Alan Lomax and the Original Social Network - —By Tim McDonnell


Alan Lomax, circa 1942.
In an age where Justin Bieber can skyrocket to the highest heights of pop consciousness thanks to a couple well-placed YouTube videos, we've forgotten how hard it once was to spread popular music to the populace it described. In the 1930's and '40's, while Woody Guthrie, Lead Belly, and others were crafting the folk songs that laid the foundation for uniquely American styles like rock and roll and the blues, they mostly sang in obscurity to local audiences in the country quarters where they lived. Recording equipment was bulky, fragile, and expensive, and those who could afford access to recorded music were listening mostly to European imports and early jazz. Thus, the music that best captured the lives of workaday Americans could only be heard by lucky locals in small-town dance halls and living rooms.  
Enter Alan Lomax, an upstart folklorist who in his early teens began to accompany his father John on expeditions across the country, recording the songs of poor farmers, prisoners, bar musicians, and others whose music would otherwise have faded like a melody in the wind. Lomax's road stories are captured in a book by Columbia University musicologist John Szwed's Alan Lomax, to be released in paperback tomorrow.
Courtesy PenguinCourtesy Penguin
Lomax was born on the outskirts of Austin in 1915, into a family that worked on the fringes of Unversity of Texas academia; his father made his career collecting the songs of Texas cowboys. Until his death in 2002 at the age of 87, Alan Lomax produced thousands of field recordings, many specifically destined for the Library of Congress, and was the first to "discover" Guthrie, Lead Belly, Pete Seeger, Jelly Roll Morton, and Son House, among other folk musicians revered today. They were progenitors of the singer-songwriter type we know so well today, leaving an incalcuable impact on everyone from Bob Dylan to Kurt Cobain to Jack White.
But the real import of Lomax's work goes beyond bringing backwoods folk singers into the limelight. At the heart of his mission was a fervent belief in the democratizing effect of folk music. The real point of lugging recording equipment over praries, swamps, and mountains was to capture the voices of "miners, lumbermen, sailors, soldiers, railroad men, blacks, and the down-and-outs, the hobos, convicts, bad girls, and dope fiends," and bring their stories, wrapped in song, to the ears of middle- and upper-class whites.
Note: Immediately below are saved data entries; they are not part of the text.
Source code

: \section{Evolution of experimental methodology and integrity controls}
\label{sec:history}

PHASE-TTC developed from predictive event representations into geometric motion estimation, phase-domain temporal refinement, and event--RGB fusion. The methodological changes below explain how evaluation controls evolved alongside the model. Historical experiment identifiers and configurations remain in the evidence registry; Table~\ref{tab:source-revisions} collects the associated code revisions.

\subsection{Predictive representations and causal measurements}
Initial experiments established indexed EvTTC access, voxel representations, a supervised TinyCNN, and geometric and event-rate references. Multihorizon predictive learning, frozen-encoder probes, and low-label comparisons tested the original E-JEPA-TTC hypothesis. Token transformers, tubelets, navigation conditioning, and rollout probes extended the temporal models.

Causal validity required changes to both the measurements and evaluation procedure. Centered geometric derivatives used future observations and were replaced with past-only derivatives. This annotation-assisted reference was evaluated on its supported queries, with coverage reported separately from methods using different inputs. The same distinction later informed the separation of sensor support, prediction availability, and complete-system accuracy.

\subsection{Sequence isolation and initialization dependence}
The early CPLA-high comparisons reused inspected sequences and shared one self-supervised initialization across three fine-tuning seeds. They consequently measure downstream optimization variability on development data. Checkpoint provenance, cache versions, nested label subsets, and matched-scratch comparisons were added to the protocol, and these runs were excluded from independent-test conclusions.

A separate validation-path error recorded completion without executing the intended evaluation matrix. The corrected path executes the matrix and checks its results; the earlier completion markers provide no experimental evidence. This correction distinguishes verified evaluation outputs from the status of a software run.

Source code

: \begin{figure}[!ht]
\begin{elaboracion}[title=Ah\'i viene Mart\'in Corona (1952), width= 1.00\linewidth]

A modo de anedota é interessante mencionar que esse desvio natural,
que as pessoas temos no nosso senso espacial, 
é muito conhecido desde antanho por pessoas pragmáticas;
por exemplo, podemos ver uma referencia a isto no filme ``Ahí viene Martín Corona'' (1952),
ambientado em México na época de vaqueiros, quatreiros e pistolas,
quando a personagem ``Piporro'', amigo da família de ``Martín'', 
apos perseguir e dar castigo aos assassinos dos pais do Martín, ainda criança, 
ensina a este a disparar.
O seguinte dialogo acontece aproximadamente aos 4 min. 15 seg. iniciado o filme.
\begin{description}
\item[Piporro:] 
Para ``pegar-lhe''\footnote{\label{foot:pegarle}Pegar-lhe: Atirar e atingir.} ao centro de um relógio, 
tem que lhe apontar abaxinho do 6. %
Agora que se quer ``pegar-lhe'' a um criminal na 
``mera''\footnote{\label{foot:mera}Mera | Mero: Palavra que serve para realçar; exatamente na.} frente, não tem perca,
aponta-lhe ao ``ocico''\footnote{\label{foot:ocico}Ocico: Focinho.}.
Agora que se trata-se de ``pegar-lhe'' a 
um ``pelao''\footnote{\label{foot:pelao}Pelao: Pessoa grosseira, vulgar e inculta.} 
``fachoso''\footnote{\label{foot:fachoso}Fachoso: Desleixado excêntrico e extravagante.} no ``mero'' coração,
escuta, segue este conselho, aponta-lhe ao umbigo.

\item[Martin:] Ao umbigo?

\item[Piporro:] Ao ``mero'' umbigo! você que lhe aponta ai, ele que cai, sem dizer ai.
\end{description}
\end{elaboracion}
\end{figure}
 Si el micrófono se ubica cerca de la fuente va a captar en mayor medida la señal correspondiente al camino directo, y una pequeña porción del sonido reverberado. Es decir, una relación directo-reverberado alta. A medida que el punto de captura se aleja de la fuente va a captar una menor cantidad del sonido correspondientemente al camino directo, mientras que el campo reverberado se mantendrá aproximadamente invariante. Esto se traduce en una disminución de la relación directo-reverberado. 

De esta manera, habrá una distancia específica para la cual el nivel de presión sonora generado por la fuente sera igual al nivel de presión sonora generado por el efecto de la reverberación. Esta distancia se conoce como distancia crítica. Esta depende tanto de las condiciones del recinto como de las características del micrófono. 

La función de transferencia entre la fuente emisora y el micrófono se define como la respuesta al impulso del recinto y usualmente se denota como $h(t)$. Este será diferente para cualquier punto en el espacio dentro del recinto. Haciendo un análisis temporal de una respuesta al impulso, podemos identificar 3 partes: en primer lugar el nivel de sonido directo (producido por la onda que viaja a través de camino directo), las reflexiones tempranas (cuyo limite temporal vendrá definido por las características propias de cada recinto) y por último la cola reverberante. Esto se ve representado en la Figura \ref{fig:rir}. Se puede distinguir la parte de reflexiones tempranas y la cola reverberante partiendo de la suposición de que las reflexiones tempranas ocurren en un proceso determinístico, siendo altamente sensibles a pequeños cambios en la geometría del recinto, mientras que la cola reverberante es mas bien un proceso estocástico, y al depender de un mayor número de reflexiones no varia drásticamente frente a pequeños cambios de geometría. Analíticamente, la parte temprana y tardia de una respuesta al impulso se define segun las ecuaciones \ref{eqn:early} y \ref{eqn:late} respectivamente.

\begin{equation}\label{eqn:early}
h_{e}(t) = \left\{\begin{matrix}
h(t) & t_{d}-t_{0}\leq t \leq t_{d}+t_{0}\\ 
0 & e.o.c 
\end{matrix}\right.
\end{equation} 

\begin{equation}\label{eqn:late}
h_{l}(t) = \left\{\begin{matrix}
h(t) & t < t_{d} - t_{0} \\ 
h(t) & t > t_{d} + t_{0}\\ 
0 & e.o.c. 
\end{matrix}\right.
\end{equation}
America "was hungry for a vision of itself in song," Szwed writes, and Lomax was determined to feed it.

Lomax bounced between the University of Texas and Harvard for a few years, but mostly learned his craft on the road with John, who had imbued his son from birth with a love of and respect for folk music. Their tour schedule was demanding: in a tiny car packed to the gills with blank records and a mess of recording equipment, they drove from town to town across the country, especially the South, for months at a stretch. At each stop they would beeline for the local clerks, academics, and prison wardens and asked to be led to wherever music was being made in town: chain gangs, makeshift bars, logging camps, front porches. They faced malaria and shotguns, but often found music by simply walking through poor black neighborhoods and listening through open doors.
Most of their recordings were dispatched to the Library of Congress, which had funded much of the Lomax's collection effort, sporadically employed Alan and granting him entee to the upper-crust circles he hoped to interest with his musical findings. In the beginning, the recordings were seen merely as curious artifacts, but soon recording companies began to take notice, and Lomax realized the potential of his recordings to build cultural appreciation and understanding between whites and blacks and rich and poor. He began to publish sheet music and records for a wider audience.

"We must show social conditions, not just songs."
In Lomax's philosophy, a more democratic society starts with the democratic creation of culture. Music created and distributed by the "folk," he argued, was the direct line for oppressed groups to register their complaints with the powers-that-be. "We must show social conditions, not just songs," Lomax said of his collection efforts (eventually landing on the FBI's watch list for potential Communists). In this year of Occupy and the Arab Spring, where mass movements mushroomed across social media networks, it's clear he was onto something (though some musicians have bemoaned the lack of a definitive protest song for the Occupy movement).
Moreover, the folk songs Lomax popularized (many of which were older tunes with updated, topical lyrics) gave political credence to the angst of the down-and-out by drawing a connection to "an American tradition of resistance and struggle that had been buried by time, neglect, and misrepresentation." The songs delivered stories of hardship and oppression directly to Washington pols, New York intellectuals (including the popular salon at Lomax's Greenwich Village apartment), and others who would never have listened otherwise. 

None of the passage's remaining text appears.